これから立秋前の約18日間が土用になります。
一年のうち最も暑さが厳しい頃になりますから、
ウナギを食べスタミナを付けて乗り切りたいところですね。
きょうも西日本を中心に厳しい暑さで、加久藤(宮崎)で36.1℃まで上がるなど
14地点で猛暑日となっています(午後3時現在)。



ところで、きょうのような厳しい暑さの日を英語で何と言うかご存知でしょうか。
hot day? いえいえ、そんな簡単ではありませんよ。
実は“DOGDAYS”(ドッグデイズ)と言います。
ドッグ、つまり犬と暑さに一体どんな関係があるのでしょう。

ここで言う犬とは、おおいぬ座の一等星シリウスを指します。
英語でシリウスは“the dog star”。
シリウスと言えば、全天で最も明るい恒星ですよね。
冬の夜空で一際明るく輝きとても目立つ存在なので、誰しもが一度は見たことがあると思います。

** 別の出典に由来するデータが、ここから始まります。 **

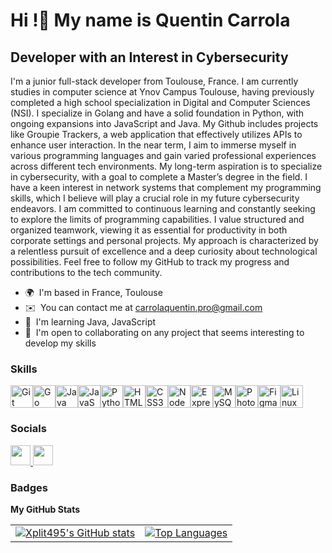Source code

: Hi !👋 My name is Quentin Carrola
=======================================================================================================================================

Developer with an Interest in Cybersecurity
-------------------------------------------

I'm a junior full-stack developer from Toulouse, France. I am currently studies in computer science at Ynov Campus Toulouse, having previously completed a high school specialization in Digital and Computer Sciences (NSI). 
I specialize in Golang and have a solid foundation in Python, with ongoing expansions into JavaScript and Java. My Github includes projects like Groupie Trackers, a web application that effectively 
utilizes APIs to enhance user interaction. In the near term, I aim to immerse myself in various programming languages and gain varied professional experiences across different tech environments. 
My long-term aspiration is to specialize in cybersecurity, with a goal to complete a Master’s degree in the field. I have a keen interest in network systems that complement my programming skills,
which I believe will play a crucial role in my future cybersecurity endeavors. I am committed to continuous learning and constantly seeking to explore the limits of programming capabilities.
I value structured and organized teamwork, viewing it as essential for productivity in both corporate settings and personal projects. My approach is characterized by a relentless pursuit of 
excellence and a deep curiosity about technological possibilities. Feel free to follow my GitHub to track my progress and contributions to the tech community.

*   🌍  I'm based in France, Toulouse
*   ✉️  You can contact me at [carrolaquentin.pro@gmail.com](mailto:carrolaquentin.pro@gmail.com)
*   🧠  I'm learning Java, JavaScript
*   🤝  I'm open to collaborating on any project that seems interesting to develop my skills

### Skills
<p align="left">
<a href="https://git-scm.com/" target="_blank" rel="noreferrer"><img src="https://raw.githubusercontent.com/danielcranney/readme-generator/main/public/icons/skills/git-colored.svg" width="36" height="36" alt="Git" /></a><a href="https://go.dev/doc/" target="_blank" rel="noreferrer"><img src="https://raw.githubusercontent.com/danielcranney/readme-generator/main/public/icons/skills/go-colored.svg" width="36" height="36" alt="Go" /></a><a href="https://www.oracle.com/java/" target="_blank" rel="noreferrer"><img src="https://raw.githubusercontent.com/danielcranney/readme-generator/main/public/icons/skills/java-colored.svg" width="36" height="36" alt="Java" /></a><a href="https://developer.mozilla.org/en-US/docs/Web/JavaScript" target="_blank" rel="noreferrer"><img src="https://raw.githubusercontent.com/danielcranney/readme-generator/main/public/icons/skills/javascript-colored.svg" width="36" height="36" alt="JavaScript" /></a><a href="https://www.python.org/" target="_blank" rel="noreferrer"><img src="https://raw.githubusercontent.com/danielcranney/readme-generator/main/public/icons/skills/python-colored.svg" width="36" height="36" alt="Python" /></a><a href="https://developer.mozilla.org/en-US/docs/Glossary/HTML5" target="_blank" rel="noreferrer"><img src="https://raw.githubusercontent.com/danielcranney/readme-generator/main/public/icons/skills/html5-colored.svg" width="36" height="36" alt="HTML5" /></a><a href="https://www.w3.org/TR/CSS/#css" target="_blank" rel="noreferrer"><img src="https://raw.githubusercontent.com/danielcranney/readme-generator/main/public/icons/skills/css3-colored.svg" width="36" height="36" alt="CSS3" /></a><a href="https://nodejs.org/en/" target="_blank" rel="noreferrer"><img src="https://raw.githubusercontent.com/danielcranney/readme-generator/main/public/icons/skills/nodejs-colored.svg" width="36" height="36" alt="NodeJS" /></a><a href="https://expressjs.com/" target="_blank" rel="noreferrer"><img src="https://raw.githubusercontent.com/danielcranney/readme-generator/main/public/icons/skills/express-colored-dark.svg" width="36" height="36" alt="Express" /></a><a href="https://www.mysql.com/" target="_blank" rel="noreferrer"><img src="https://raw.githubusercontent.com/danielcranney/readme-generator/main/public/icons/skills/mysql-colored.svg" width="36" height="36" alt="MySQL" /></a><a href="https://www.adobe.com/uk/products/photoshop.html" target="_blank" rel="noreferrer"><img src="https://raw.githubusercontent.com/danielcranney/readme-generator/main/public/icons/skills/photoshop-colored-dark.svg" width="36" height="36" alt="Photoshop" /></a><a href="https://www.figma.com/" target="_blank" rel="noreferrer"><img src="https://raw.githubusercontent.com/danielcranney/readme-generator/main/public/icons/skills/figma-colored.svg" width="36" height="36" alt="Figma" /></a><a href="https://www.linux.org" target="_blank" rel="noreferrer"><img src="https://raw.githubusercontent.com/danielcranney/readme-generator/main/public/icons/skills/linux-colored.svg" width="36" height="36" alt="Linux" /></a>
</p>
                    
### Socials      
<p align="left">
  <a href="https://www.github.com/Xplit495" target="_blank" rel="noreferrer">
    <picture>
      <source media="(prefers-color-scheme: dark)" srcset="https://raw.githubusercontent.com/danielcranney/readme-generator/main/public/icons/socials/github-dark.svg" />
      <source media="(prefers-color-scheme: light)" srcset="https://raw.githubusercontent.com/danielcranney/readme-generator/main/public/icons/socials/github.svg" />
      <img src="https://raw.githubusercontent.com/danielcranney/readme-generator/main/public/icons/socials/github.svg" width="32" height="32" />
    </picture>
  </a>
  
  <a href="https://www.linkedin.com/in/quentin-carrola-24306b304/" target="_blank" rel="noreferrer">
    <picture>
        <source media="(prefers-color-scheme: dark)" srcset="https://raw.githubusercontent.com/danielcranney/readme-generator/main/public/icons/socials/linkedin-dark.svg" />
        <source media="(prefers-color-scheme: light)" srcset="https://raw.githubusercontent.com/danielcranney/readme-generator/main/public/icons/socials/linkedin.svg" />
        <img src="https://raw.githubusercontent.com/danielcranney/readme-generator/main/public/icons/socials/linkedin.svg" width="32" height="32" />
    </picture>
  </a>
</p>
    
### Badges

<b>My GitHub Stats</b>

<table>
  <tr>
    <td>
      <a href="http://www.github.com/Xplit495"><img src="https://github-readme-stats.vercel.app/api?username=Xplit495&show_icons=true&hide=stars,prs,&count_private=true&title_color=10b981&text_color=0891b2&icon_color=ef4444&bg_color=171717&hide_border=true&show_icons=true" alt="Xplit495's GitHub stats" /></a>
    </td>
    <td>
      <a href="https://github.com/Xplit495" ><img src="https://github-readme-stats.vercel.app/api/top-langs/?username=Xplit495&langs_count=10&title_color=10b981&text_color=0891b2&icon_color=ef4444&bg_color=171717&hide_border=true&locale=en&custom_title=Top%20Languages" alt="Top Languages" /></a>
    </td>
  </tr>
</table>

そんなシリウスですが、夏は昼間の空に上がっています(だから見ることができないんです)。
そしてちょうど土用の頃というのは、太陽と同じように東から昇って太陽とともに西に沈みます。
そのため、昔はシリウスの発する光が太陽の光と合わさることで暑さが厳しくなると
考えられていました。
ドッグデイズと言われる所以は、シリウスの動きと太陽の動きがほとんど一致することにあるのです。


さて、今週は太平洋高気圧の勢力が次第に弱まるため、後半ほど暑さが収まる傾向。
ドッグデイズが何日も続くことはなさそうです。